23 juillet 2025

Vagues de chaleur : une menace silencieuse à tout âge…

Le mois de juin 2025 est le plus chaud jamais enregistré en Europe de l’Ouest selon le service européen Copernicus[1] et soulève des inquiétudes sur le climat. Avec des températures moyennes largement supérieures aux normales saisonnières (jusqu’à 4°C au dessus[2]) cette canicule marque un tournant dans la nécessaire prise de conscience des effets du changement climatique. Si les impacts les plus visibles sont les incendies, les sécheresses ou encore les décès liés à la chaleur, une nouvelle série d’études pointe un risque plus insidieux : les vagues de chaleur pourraient affecter durablement le développement des enfants, dès la grossesse.

Les risques d’une grossesse en pleine chaleur

Les femmes enceintes figurent parmi les populations les plus à risque. En effet il semblerait que des températures élevées pendant la grossesse augmentent le risque de complications graves. Les vagues de chaleur sont ainsi associées à un déclenchement prématuré de l’accouchement, une augmentation des cas de mortinatalité (naissance d’un enfant sans vie après six mois de grossesse), une hausse du taux de prématurité ou encore des naissances avec un faible poids[3].

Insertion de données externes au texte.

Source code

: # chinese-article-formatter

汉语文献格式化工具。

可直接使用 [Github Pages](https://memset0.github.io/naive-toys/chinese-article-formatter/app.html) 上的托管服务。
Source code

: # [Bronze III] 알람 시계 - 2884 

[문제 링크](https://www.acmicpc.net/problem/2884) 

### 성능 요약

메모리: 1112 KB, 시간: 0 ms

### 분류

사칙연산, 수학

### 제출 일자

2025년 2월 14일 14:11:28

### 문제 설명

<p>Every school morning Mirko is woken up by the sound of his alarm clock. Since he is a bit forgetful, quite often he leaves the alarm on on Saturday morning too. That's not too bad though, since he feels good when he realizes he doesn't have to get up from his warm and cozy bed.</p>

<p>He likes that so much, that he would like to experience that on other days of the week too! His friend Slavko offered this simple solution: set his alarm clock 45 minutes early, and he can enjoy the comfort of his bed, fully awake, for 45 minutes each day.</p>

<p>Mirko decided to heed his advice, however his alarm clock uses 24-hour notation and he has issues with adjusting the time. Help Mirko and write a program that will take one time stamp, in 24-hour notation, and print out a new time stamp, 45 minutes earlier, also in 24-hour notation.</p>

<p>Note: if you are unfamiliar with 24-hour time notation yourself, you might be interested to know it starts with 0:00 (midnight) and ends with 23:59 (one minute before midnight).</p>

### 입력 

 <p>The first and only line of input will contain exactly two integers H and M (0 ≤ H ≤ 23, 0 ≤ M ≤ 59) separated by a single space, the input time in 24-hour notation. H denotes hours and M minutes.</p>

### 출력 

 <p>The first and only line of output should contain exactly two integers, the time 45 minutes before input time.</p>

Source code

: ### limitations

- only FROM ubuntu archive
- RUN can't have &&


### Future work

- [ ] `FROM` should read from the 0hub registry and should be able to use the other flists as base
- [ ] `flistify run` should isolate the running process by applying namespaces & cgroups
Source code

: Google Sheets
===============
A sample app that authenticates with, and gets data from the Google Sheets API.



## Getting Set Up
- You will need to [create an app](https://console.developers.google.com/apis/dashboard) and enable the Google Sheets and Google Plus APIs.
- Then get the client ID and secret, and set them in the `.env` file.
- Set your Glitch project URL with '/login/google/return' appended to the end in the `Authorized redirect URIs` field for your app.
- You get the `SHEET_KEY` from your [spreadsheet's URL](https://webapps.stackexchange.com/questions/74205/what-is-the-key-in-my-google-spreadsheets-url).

Les mécanismes en jeu sont multiples. L’exposition à la chaleur peut provoquer une déshydratation maternelle, une diminution du débit sanguin placentaire, des inflammations ou des déséquilibres hormonaux, autant de facteurs susceptibles de perturber le développement du fœtus. Certaines études évoquent même un lien entre la chaleur prénatale et des anomalies du tube neural, des troubles psychiatriques ultérieurs ou des difficultés d’apprentissage à l’âge scolaire[4].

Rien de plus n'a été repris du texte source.